Isabel era também a festa. A festa de São Sebastião toda numa pessoa só. No dia 30 último, quis ver sozinha o segundo turno. Mas quando o Brasil começou a ficar de pé de novo, quando o nordeste virou, não aguentou e saiu pra rua. Queria beijar os seus, celebrar.
A alegria era maior que tudo. Tinha sido chamada pra participar do grupo de transição do esporte no governo do Lula. Tava tão feliz com isso. Ia meter a mão na massa, interferir. Na vida, no Brasil. Ser Isabel. Voltou pros bancos escolares, estudar tudo pro projeto. Não queria chegar lá pra contar suas experiências. Queria falar de projeto de Brasil, de botar preto e pobre pra dentro do jogo. Tava feliz como nunca. No fim de semana, o filho Pedro de volta ao pódio depois de 5 anos. Carol também. Era alegria demais.
É tão injusto isso agora. Ela sonhou tanto com o Brasil dela de volta, o Rio que é dela. Logo agora, com a certeza de que esses tempos ficarão para traz, desse Brasil de genocidas, de louvação à tortura, de generais fora da sua praia, de homofóbicos, misóginos, racistas, capitães do mato. Era tudo tão anti-Isabel ali… Sobreviveu a isso. Ela tava tão feliz. Era água nova brotando e todo mundo se amando sem parar. A vida voltando. Isabel por inteiro. Intensa, Da única forma que ela concebia a vida.
A Isabel que desdenhou quando começou a moda de botarem chuveiro na praia. Mesmo se fosse almoçar, e adorava os almoços pós-praia, ria de quem tirava o sal pra sair da praia. É um gesto tão simples. Mas diz tanto de Isabel. Ela saia com sal. Gostava de sair da praia com o sal. Era ela, todo o sal da terra numa mulher só.
Nesse auge, na plenitude de tudo, dos seus, da fome de beleza da vida que tinha, de uma alegria imensa por um Brasil que renascia e ela já era parte dessa reconstrução, sentiu uma gripe, passou mal… e nos deixou ontem.

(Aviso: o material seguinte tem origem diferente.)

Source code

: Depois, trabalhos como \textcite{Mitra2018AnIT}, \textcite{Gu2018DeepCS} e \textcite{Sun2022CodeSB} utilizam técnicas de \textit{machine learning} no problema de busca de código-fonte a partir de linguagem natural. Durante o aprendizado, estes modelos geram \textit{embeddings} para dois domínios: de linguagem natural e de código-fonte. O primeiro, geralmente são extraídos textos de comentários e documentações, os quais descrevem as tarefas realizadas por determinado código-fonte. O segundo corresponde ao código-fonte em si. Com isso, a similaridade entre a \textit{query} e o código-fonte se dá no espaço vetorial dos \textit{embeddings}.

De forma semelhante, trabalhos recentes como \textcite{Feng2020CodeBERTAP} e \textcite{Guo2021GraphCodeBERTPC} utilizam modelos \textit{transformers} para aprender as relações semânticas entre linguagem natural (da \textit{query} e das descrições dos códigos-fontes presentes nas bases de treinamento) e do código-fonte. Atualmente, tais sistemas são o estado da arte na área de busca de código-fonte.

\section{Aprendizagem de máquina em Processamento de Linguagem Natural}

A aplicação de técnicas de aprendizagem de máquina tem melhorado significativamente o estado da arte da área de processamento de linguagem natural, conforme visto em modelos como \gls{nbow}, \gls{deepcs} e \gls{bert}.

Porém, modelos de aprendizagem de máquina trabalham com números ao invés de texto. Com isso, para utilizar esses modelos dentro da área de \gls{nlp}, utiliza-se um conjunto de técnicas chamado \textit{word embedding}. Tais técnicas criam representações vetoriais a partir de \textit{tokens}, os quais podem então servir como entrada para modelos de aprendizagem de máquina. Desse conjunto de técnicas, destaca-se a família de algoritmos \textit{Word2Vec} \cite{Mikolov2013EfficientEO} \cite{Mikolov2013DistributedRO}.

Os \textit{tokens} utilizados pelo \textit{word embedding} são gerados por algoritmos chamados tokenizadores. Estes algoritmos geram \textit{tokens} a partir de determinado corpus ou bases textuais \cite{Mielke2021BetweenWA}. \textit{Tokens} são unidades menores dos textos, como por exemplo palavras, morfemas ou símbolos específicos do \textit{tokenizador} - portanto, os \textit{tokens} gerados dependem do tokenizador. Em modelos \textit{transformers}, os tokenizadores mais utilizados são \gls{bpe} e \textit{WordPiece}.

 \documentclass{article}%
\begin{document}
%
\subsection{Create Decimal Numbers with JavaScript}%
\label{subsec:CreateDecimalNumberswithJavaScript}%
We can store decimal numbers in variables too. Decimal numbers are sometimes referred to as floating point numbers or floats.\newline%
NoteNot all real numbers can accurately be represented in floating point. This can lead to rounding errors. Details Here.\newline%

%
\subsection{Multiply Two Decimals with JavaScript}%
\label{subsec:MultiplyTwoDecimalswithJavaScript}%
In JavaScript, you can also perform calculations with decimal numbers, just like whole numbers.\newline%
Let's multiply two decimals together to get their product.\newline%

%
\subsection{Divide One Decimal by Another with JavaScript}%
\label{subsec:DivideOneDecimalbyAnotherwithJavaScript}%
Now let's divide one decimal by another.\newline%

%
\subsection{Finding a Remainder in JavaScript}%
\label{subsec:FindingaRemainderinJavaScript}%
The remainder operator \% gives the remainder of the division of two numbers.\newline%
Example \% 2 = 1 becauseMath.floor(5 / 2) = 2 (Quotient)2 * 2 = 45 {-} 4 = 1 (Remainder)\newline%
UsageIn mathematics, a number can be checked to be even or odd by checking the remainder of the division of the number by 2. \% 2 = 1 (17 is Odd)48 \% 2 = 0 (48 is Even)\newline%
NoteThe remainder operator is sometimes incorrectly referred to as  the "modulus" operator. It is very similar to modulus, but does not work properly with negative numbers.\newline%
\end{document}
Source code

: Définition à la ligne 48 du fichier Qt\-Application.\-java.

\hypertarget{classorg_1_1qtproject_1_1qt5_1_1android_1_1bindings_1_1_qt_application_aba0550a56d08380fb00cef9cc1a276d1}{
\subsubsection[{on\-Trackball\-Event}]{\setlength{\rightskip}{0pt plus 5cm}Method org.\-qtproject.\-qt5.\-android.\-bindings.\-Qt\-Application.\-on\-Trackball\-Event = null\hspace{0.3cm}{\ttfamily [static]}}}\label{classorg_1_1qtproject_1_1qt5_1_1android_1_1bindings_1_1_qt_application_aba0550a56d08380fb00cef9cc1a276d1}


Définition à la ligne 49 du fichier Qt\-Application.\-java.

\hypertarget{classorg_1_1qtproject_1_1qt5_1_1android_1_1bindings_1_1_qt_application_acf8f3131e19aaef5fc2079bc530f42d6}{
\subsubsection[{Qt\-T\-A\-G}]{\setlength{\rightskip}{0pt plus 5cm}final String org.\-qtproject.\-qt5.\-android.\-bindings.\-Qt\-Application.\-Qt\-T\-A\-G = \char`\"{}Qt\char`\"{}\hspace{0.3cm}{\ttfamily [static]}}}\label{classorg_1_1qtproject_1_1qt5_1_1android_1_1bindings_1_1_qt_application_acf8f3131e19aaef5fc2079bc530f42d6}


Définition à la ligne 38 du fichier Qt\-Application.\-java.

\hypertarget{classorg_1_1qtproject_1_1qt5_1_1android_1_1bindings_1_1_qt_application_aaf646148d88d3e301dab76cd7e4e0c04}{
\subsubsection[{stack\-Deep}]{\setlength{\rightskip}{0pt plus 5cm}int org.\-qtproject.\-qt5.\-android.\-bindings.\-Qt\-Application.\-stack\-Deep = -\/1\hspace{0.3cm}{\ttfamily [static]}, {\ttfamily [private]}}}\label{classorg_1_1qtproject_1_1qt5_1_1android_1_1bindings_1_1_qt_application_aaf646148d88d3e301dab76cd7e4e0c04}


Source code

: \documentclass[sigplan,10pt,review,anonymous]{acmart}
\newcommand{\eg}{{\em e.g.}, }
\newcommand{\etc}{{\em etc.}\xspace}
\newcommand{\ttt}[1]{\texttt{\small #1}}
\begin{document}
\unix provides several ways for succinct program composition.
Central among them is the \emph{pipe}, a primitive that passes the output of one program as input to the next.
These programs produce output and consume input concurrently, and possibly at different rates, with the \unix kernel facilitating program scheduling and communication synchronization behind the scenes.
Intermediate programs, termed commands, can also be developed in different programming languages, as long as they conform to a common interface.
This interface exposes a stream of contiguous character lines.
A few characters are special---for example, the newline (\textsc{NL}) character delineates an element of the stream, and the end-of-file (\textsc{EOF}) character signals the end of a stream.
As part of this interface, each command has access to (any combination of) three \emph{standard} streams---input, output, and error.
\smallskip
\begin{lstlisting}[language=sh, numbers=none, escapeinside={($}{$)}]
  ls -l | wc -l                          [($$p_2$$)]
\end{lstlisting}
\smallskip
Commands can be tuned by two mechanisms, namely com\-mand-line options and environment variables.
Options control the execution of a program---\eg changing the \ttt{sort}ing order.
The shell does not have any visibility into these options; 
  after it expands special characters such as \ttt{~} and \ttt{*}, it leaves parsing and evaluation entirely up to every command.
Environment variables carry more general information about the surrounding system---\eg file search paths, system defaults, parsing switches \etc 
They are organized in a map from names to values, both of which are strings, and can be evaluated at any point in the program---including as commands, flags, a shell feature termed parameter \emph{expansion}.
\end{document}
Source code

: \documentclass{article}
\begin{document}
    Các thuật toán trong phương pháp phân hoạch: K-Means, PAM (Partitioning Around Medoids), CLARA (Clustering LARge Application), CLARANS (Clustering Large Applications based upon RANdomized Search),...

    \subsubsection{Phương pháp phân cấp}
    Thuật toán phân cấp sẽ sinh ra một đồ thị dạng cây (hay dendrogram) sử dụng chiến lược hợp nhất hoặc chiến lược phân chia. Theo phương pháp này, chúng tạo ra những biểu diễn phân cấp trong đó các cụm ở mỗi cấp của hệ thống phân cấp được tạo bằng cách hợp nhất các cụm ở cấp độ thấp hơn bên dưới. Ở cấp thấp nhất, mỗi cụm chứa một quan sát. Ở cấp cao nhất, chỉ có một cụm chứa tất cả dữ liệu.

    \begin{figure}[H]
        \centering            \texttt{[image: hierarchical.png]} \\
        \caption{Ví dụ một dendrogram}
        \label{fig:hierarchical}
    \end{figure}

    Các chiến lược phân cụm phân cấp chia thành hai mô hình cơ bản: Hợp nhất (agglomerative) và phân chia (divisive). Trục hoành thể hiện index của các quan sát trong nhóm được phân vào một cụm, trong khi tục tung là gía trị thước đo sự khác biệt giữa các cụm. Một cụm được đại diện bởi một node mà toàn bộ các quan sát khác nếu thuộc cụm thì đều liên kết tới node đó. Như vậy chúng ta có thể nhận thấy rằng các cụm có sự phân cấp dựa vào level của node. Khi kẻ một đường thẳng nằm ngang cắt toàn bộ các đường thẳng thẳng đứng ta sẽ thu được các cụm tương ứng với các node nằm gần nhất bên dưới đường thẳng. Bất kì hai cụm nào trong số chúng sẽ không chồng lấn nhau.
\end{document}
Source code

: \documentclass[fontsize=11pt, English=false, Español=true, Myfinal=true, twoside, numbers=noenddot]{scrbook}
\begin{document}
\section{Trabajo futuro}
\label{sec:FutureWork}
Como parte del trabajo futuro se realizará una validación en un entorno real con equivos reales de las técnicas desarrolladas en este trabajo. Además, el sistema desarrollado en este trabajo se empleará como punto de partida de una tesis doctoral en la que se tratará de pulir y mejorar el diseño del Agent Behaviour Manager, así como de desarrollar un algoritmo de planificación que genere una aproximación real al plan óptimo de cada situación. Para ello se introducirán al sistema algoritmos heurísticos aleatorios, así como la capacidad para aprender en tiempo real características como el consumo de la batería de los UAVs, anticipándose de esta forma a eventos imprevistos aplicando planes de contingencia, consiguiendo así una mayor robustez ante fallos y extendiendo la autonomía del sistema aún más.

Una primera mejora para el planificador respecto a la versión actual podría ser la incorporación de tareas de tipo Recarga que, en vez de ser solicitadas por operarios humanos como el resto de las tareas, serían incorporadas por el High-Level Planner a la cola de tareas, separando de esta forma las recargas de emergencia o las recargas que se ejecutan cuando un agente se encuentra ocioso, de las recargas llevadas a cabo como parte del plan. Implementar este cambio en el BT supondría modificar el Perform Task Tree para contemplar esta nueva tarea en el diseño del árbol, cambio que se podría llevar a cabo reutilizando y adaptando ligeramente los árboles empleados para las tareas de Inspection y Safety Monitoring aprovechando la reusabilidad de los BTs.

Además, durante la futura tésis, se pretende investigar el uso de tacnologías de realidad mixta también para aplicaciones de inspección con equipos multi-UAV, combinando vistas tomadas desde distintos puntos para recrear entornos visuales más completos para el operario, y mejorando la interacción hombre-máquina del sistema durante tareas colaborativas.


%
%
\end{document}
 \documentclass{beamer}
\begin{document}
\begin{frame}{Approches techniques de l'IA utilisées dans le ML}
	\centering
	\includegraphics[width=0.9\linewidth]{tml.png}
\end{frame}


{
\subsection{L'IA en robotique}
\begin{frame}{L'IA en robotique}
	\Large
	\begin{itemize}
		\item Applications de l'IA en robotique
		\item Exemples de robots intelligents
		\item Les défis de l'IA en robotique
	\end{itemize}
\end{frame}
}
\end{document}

Sua fome de viver, de estar com os seus, sua forma de viver, sem limites, da gente se encontrar na luta, nos faz ter certeza de que é dela que Gabo falava aqui ao explicar o que é vida: “É a vida, mais do que a morte, que não tem limites”. Por isso que Isabel vai seguir. Uma vida maior. Que não tem limites e vai seguir em todos nós.